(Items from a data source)

——

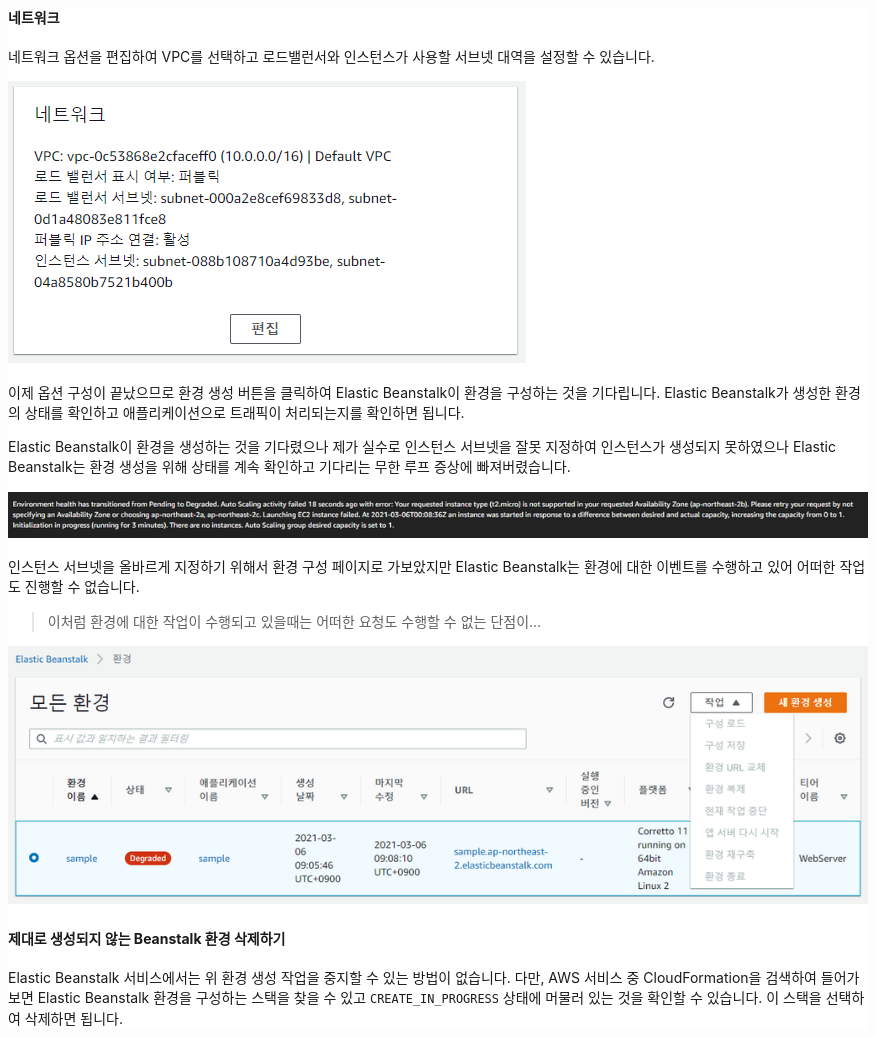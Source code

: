 #### 네트워크
네트워크 옵션을 편집하여 VPC를 선택하고 로드밸런서와 인스턴스가 사용할 서브넷 대역을 설정할 수 있습니다. 

![](/images/posts/beanstalk-java-se-platform/beanstalk-environment-16.png)

이제 옵션 구성이 끝났으므로 환경 생성 버튼을 클릭하여 Elastic Beanstalk이 환경을 구성하는 것을 기다립니다. Elastic Beanstalk가 생성한 환경의 상태를 확인하고 애플리케이션으로 트래픽이 처리되는지를 확인하면 됩니다.

Elastic Beanstalk이 환경을 생성하는 것을 기다렸으나 제가 실수로 인스턴스 서브넷을 잘못 지정하여 인스턴스가 생성되지 못하였으나 Elastic Beanstalk는 환경 생성을 위해 상태를 계속 확인하고 기다리는 무한 루프 증상에 빠져버렸습니다.

![](/images/posts/beanstalk-java-se-platform/beanstalk-environment-17.png)

인스턴스 서브넷을 올바르게 지정하기 위해서 환경 구성 페이지로 가보았지만 Elastic Beanstalk는 환경에 대한 이벤트를 수행하고 있어 어떠한 작업도 진행할 수 없습니다.

> 이처럼 환경에 대한 작업이 수행되고 있을때는 어떠한 요청도 수행할 수 없는 단점이...

![비활성화된 환경 작업](/images/posts/beanstalk-java-se-platform/beanstalk-environment-18.png)

#### 제대로 생성되지 않는 Beanstalk 환경 삭제하기
Elastic Beanstalk 서비스에서는 위 환경 생성 작업을 중지할 수 있는 방법이 없습니다. 다만, AWS 서비스 중 CloudFormation을 검색하여 들어가보면 Elastic Beanstalk 환경을 구성하는 스택을 찾을 수 있고 `CREATE_IN_PROGRESS` 상태에 머물러 있는 것을 확인할 수 있습니다. 이 스택을 선택하여 삭제하면 됩니다.
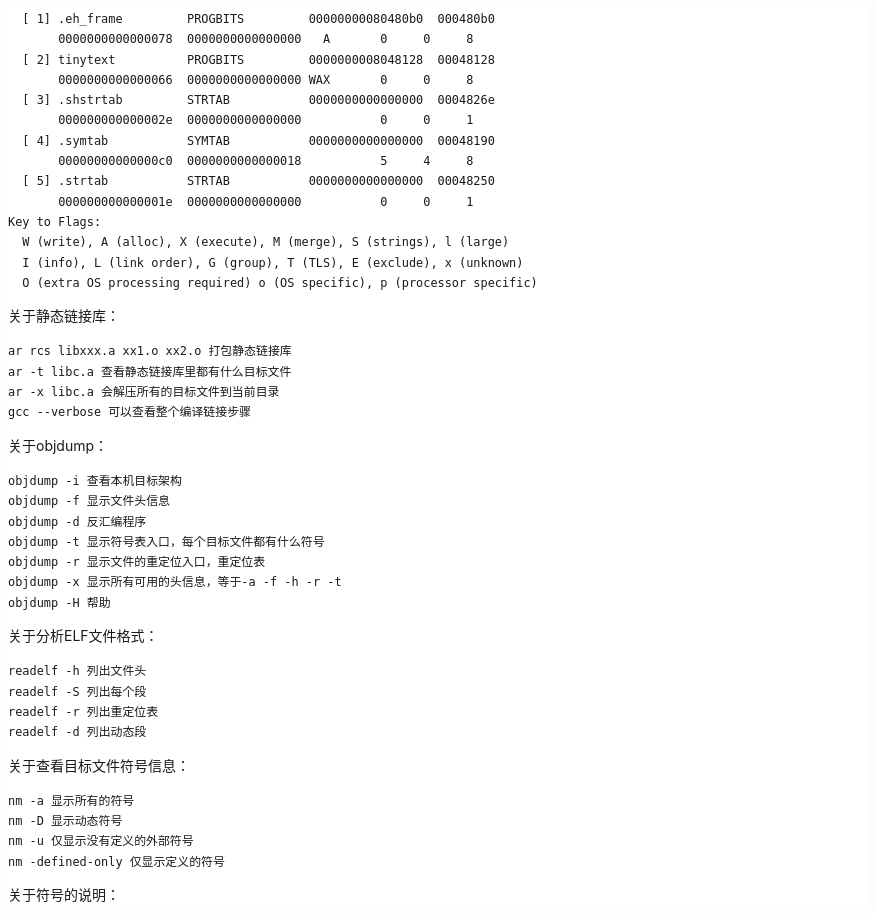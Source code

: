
 ```
  [ 1] .eh_frame         PROGBITS         00000000080480b0  000480b0
       0000000000000078  0000000000000000   A       0     0     8
  [ 2] tinytext          PROGBITS         0000000008048128  00048128
       0000000000000066  0000000000000000 WAX       0     0     8
  [ 3] .shstrtab         STRTAB           0000000000000000  0004826e
       000000000000002e  0000000000000000           0     0     1
  [ 4] .symtab           SYMTAB           0000000000000000  00048190
       00000000000000c0  0000000000000018           5     4     8
  [ 5] .strtab           STRTAB           0000000000000000  00048250
       000000000000001e  0000000000000000           0     0     1
Key to Flags:
  W (write), A (alloc), X (execute), M (merge), S (strings), l (large)
  I (info), L (link order), G (group), T (TLS), E (exclude), x (unknown)
  O (extra OS processing required) o (OS specific), p (processor specific)
```

关于静态链接库：

```
ar rcs libxxx.a xx1.o xx2.o 打包静态链接库
ar -t libc.a 查看静态链接库里都有什么目标文件
ar -x libc.a 会解压所有的目标文件到当前目录
gcc --verbose 可以查看整个编译链接步骤
```

关于objdump：

```
objdump -i 查看本机目标架构
objdump -f 显示文件头信息
objdump -d 反汇编程序
objdump -t 显示符号表入口，每个目标文件都有什么符号
objdump -r 显示文件的重定位入口，重定位表
objdump -x 显示所有可用的头信息，等于-a -f -h -r -t
objdump -H 帮助
```

关于分析ELF文件格式：

```
readelf -h 列出文件头
readelf -S 列出每个段
readelf -r 列出重定位表
readelf -d 列出动态段
```

关于查看目标文件符号信息：

```
nm -a 显示所有的符号
nm -D 显示动态符号
nm -u 仅显示没有定义的外部符号
nm -defined-only 仅显示定义的符号
```

关于符号的说明：
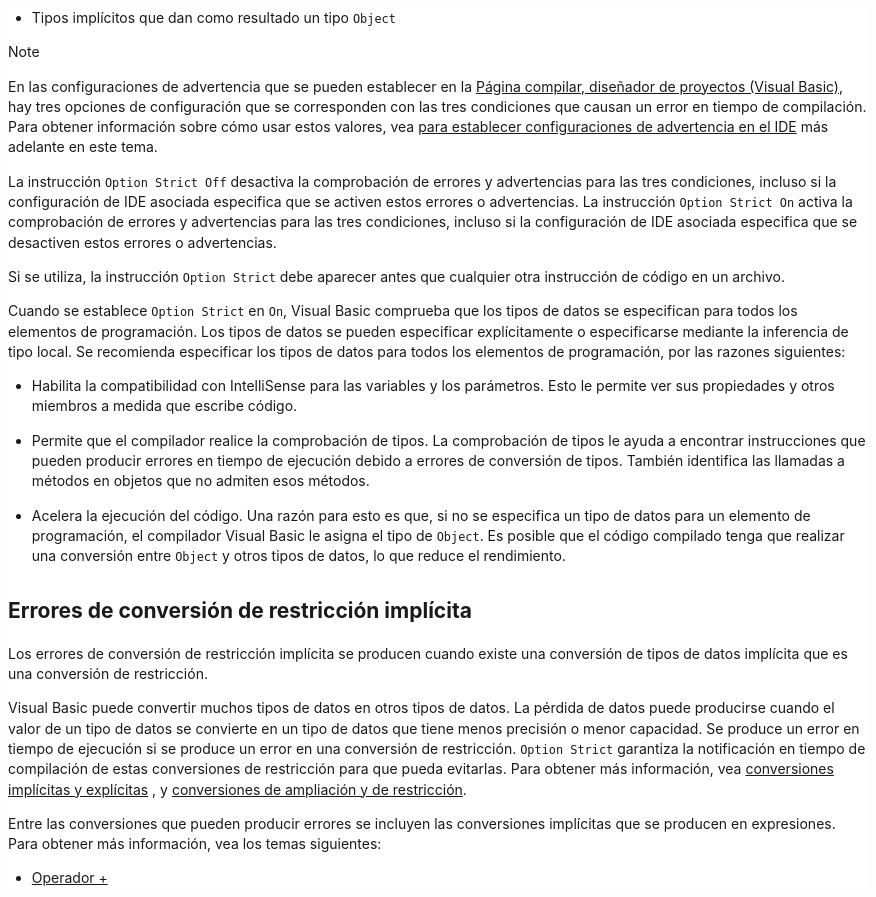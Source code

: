 - Tipos implícitos que dan como resultado un tipo `Object`  
  
> [!NOTE]
> En las configuraciones de advertencia que se pueden establecer en la [Página compilar, diseñador de proyectos (Visual Basic)](/visualstudio/ide/reference/compile-page-project-designer-visual-basic), hay tres opciones de configuración que se corresponden con las tres condiciones que causan un error en tiempo de compilación. Para obtener información sobre cómo usar estos valores, vea [para establecer configuraciones de advertencia en el IDE](../../../visual-basic/language-reference/statements/option-strict-statement.md#conditions) más adelante en este tema.  
  
 La instrucción `Option Strict Off` desactiva la comprobación de errores y advertencias para las tres condiciones, incluso si la configuración de IDE asociada especifica que se activen estos errores o advertencias. La instrucción `Option Strict On` activa la comprobación de errores y advertencias para las tres condiciones, incluso si la configuración de IDE asociada especifica que se desactiven estos errores o advertencias.  
  
 Si se utiliza, la instrucción `Option Strict` debe aparecer antes que cualquier otra instrucción de código en un archivo.  
  
 Cuando se establece `Option Strict` en `On`, Visual Basic comprueba que los tipos de datos se especifican para todos los elementos de programación. Los tipos de datos se pueden especificar explícitamente o especificarse mediante la inferencia de tipo local. Se recomienda especificar los tipos de datos para todos los elementos de programación, por las razones siguientes:  
  
- Habilita la compatibilidad con IntelliSense para las variables y los parámetros. Esto le permite ver sus propiedades y otros miembros a medida que escribe código.  
  
- Permite que el compilador realice la comprobación de tipos. La comprobación de tipos le ayuda a encontrar instrucciones que pueden producir errores en tiempo de ejecución debido a errores de conversión de tipos. También identifica las llamadas a métodos en objetos que no admiten esos métodos.  
  
- Acelera la ejecución del código. Una razón para esto es que, si no se especifica un tipo de datos para un elemento de programación, el compilador Visual Basic le asigna el tipo de `Object`. Es posible que el código compilado tenga que realizar una conversión entre `Object` y otros tipos de datos, lo que reduce el rendimiento.  
  
## <a name="implicit-narrowing-conversion-errors"></a>Errores de conversión de restricción implícita  
 Los errores de conversión de restricción implícita se producen cuando existe una conversión de tipos de datos implícita que es una conversión de restricción.  
  
 Visual Basic puede convertir muchos tipos de datos en otros tipos de datos. La pérdida de datos puede producirse cuando el valor de un tipo de datos se convierte en un tipo de datos que tiene menos precisión o menor capacidad. Se produce un error en tiempo de ejecución si se produce un error en una conversión de restricción. `Option Strict` garantiza la notificación en tiempo de compilación de estas conversiones de restricción para que pueda evitarlas. Para obtener más información, vea [conversiones implícitas y explícitas](../../../visual-basic/programming-guide/language-features/data-types/implicit-and-explicit-conversions.md) , y [conversiones de ampliación y de restricción](../../../visual-basic/programming-guide/language-features/data-types/widening-and-narrowing-conversions.md).  
  
 Entre las conversiones que pueden producir errores se incluyen las conversiones implícitas que se producen en expresiones. Para obtener más información, vea los temas siguientes:  
  
- [Operador +](../../../visual-basic/language-reference/operators/addition-operator.md)  
  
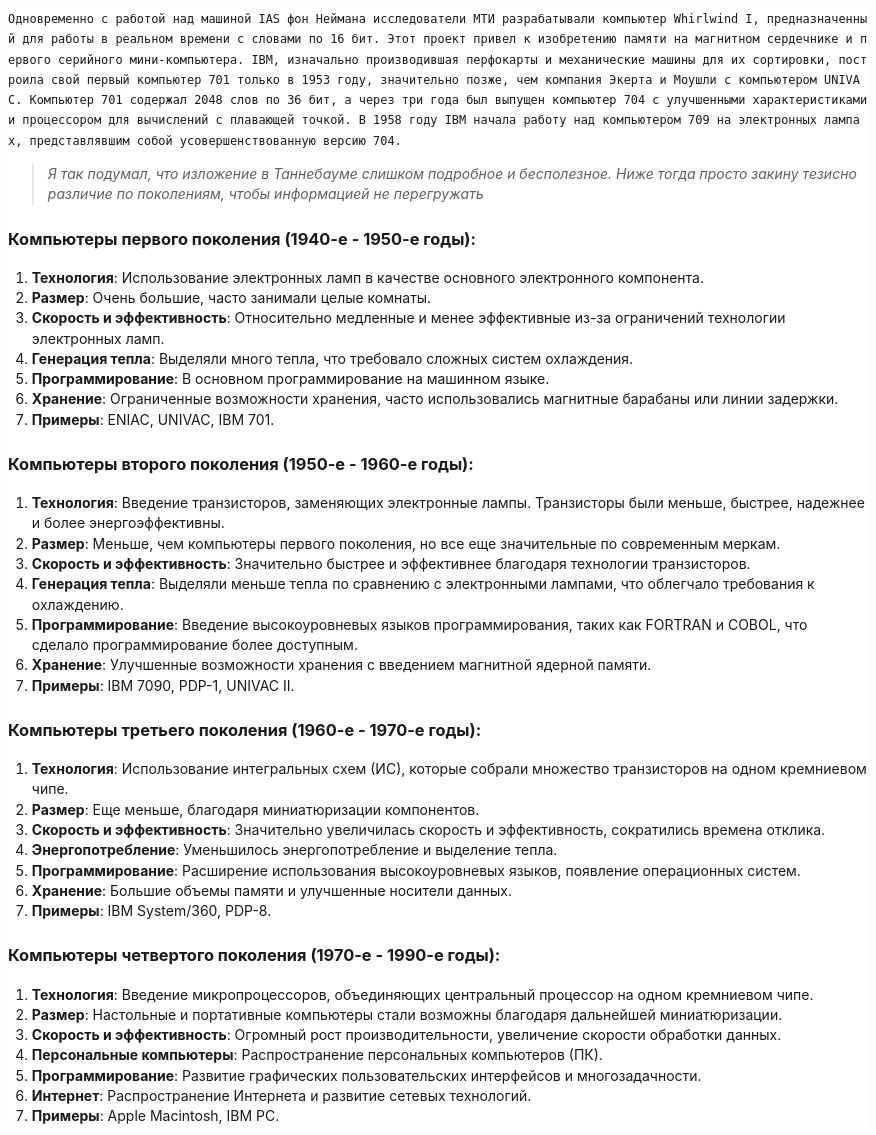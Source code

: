     Одновременно с работой над машиной IAS фон Неймана исследователи МТИ разрабатывали компьютер Whirlwind I, предназначенный для работы в реальном времени с словами по 16 бит. Этот проект привел к изобретению памяти на магнитном сердечнике и первого серийного мини-компьютера. IBM, изначально производившая перфокарты и механические машины для их сортировки, построила свой первый компьютер 701 только в 1953 году, значительно позже, чем компания Экерта и Моушли с компьютером UNIVAC. Компьютер 701 содержал 2048 слов по 36 бит, а через три года был выпущен компьютер 704 с улучшенными характеристиками и процессором для вычислений с плавающей точкой. В 1958 году IBM начала работу над компьютером 709 на электронных лампах, представлявшим собой усовершенствованную версию 704.

> *Я так подумал, что изложение в Таннебауме слишком подробное и бесполезное. Ниже тогда просто закину тезисно различие по поколениям, чтобы информацией не перегружать*

### Компьютеры первого поколения (1940-е - 1950-е годы):
1. **Технология**: Использование электронных ламп в качестве основного электронного компонента.
2. **Размер**: Очень большие, часто занимали целые комнаты.
3. **Скорость и эффективность**: Относительно медленные и менее эффективные из-за ограничений технологии электронных ламп.
4. **Генерация тепла**: Выделяли много тепла, что требовало сложных систем охлаждения.
5. **Программирование**: В основном программирование на машинном языке.
6. **Хранение**: Ограниченные возможности хранения, часто использовались магнитные барабаны или линии задержки.
7. **Примеры**: ENIAC, UNIVAC, IBM 701.

### Компьютеры второго поколения (1950-е - 1960-е годы):
1. **Технология**: Введение транзисторов, заменяющих электронные лампы. Транзисторы были меньше, быстрее, надежнее и более энергоэффективны.
2. **Размер**: Меньше, чем компьютеры первого поколения, но все еще значительные по современным меркам.
3. **Скорость и эффективность**: Значительно быстрее и эффективнее благодаря технологии транзисторов.
4. **Генерация тепла**: Выделяли меньше тепла по сравнению с электронными лампами, что облегчало требования к охлаждению.
5. **Программирование**: Введение высокоуровневых языков программирования, таких как FORTRAN и COBOL, что сделало программирование более доступным.
6. **Хранение**: Улучшенные возможности хранения с введением магнитной ядерной памяти.
7. **Примеры**: IBM 7090, PDP-1, UNIVAC II.

### Компьютеры третьего поколения (1960-е - 1970-е годы):
1. **Технология**: Использование интегральных схем (ИС), которые собрали множество транзисторов на одном кремниевом чипе.
2. **Размер**: Еще меньше, благодаря миниатюризации компонентов.
3. **Скорость и эффективность**: Значительно увеличилась скорость и эффективность, сократились времена отклика.
4. **Энергопотребление**: Уменьшилось энергопотребление и выделение тепла.
5. **Программирование**: Расширение использования высокоуровневых языков, появление операционных систем.
6. **Хранение**: Большие объемы памяти и улучшенные носители данных.
7. **Примеры**: IBM System/360, PDP-8.

### Компьютеры четвертого поколения (1970-е - 1990-е годы):
1. **Технология**: Введение микропроцессоров, объединяющих центральный процессор на одном кремниевом чипе.
2. **Размер**: Настольные и портативные компьютеры стали возможны благодаря дальнейшей миниатюризации.
3. **Скорость и эффективность**: Огромный рост производительности, увеличение скорости обработки данных.
4. **Персональные компьютеры**: Распространение персональных компьютеров (ПК).
5. **Программирование**: Развитие графических пользовательских интерфейсов и многозадачности.
6. **Интернет**: Распространение Интернета и развитие сетевых технологий.
7. **Примеры**: Apple Macintosh, IBM PC.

——

- _WORK TASK_:
Take the line above containing "- Acelera la", the line containing "Visual Basic puede", and all lines in between, and copy them exactly without anything else.

- _ANSWER SECTION_:
- Acelera la ejecución del código. Una razón para esto es que, si no se especifica un tipo de datos para un elemento de programación, el compilador Visual Basic le asigna el tipo de `Object`. Es posible que el código compilado tenga que realizar una conversión entre `Object` y otros tipos de datos, lo que reduce el rendimiento.  
  
## <a name="implicit-narrowing-conversion-errors"></a>Errores de conversión de restricción implícita  
 Los errores de conversión de restricción implícita se producen cuando existe una conversión de tipos de datos implícita que es una conversión de restricción.  
  
 Visual Basic puede convertir muchos tipos de datos en otros tipos de datos. La pérdida de datos puede producirse cuando el valor de un tipo de datos se convierte en un tipo de datos que tiene menos precisión o menor capacidad. Se produce un error en tiempo de ejecución si se produce un error en una conversión de restricción. `Option Strict` garantiza la notificación en tiempo de compilación de estas conversiones de restricción para que pueda evitarlas. Para obtener más información, vea [conversiones implícitas y explícitas](../../../visual-basic/programming-guide/language-features/data-types/implicit-and-explicit-conversions.md) , y [conversiones de ampliación y de restricción](../../../visual-basic/programming-guide/language-features/data-types/widening-and-narrowing-conversions.md).  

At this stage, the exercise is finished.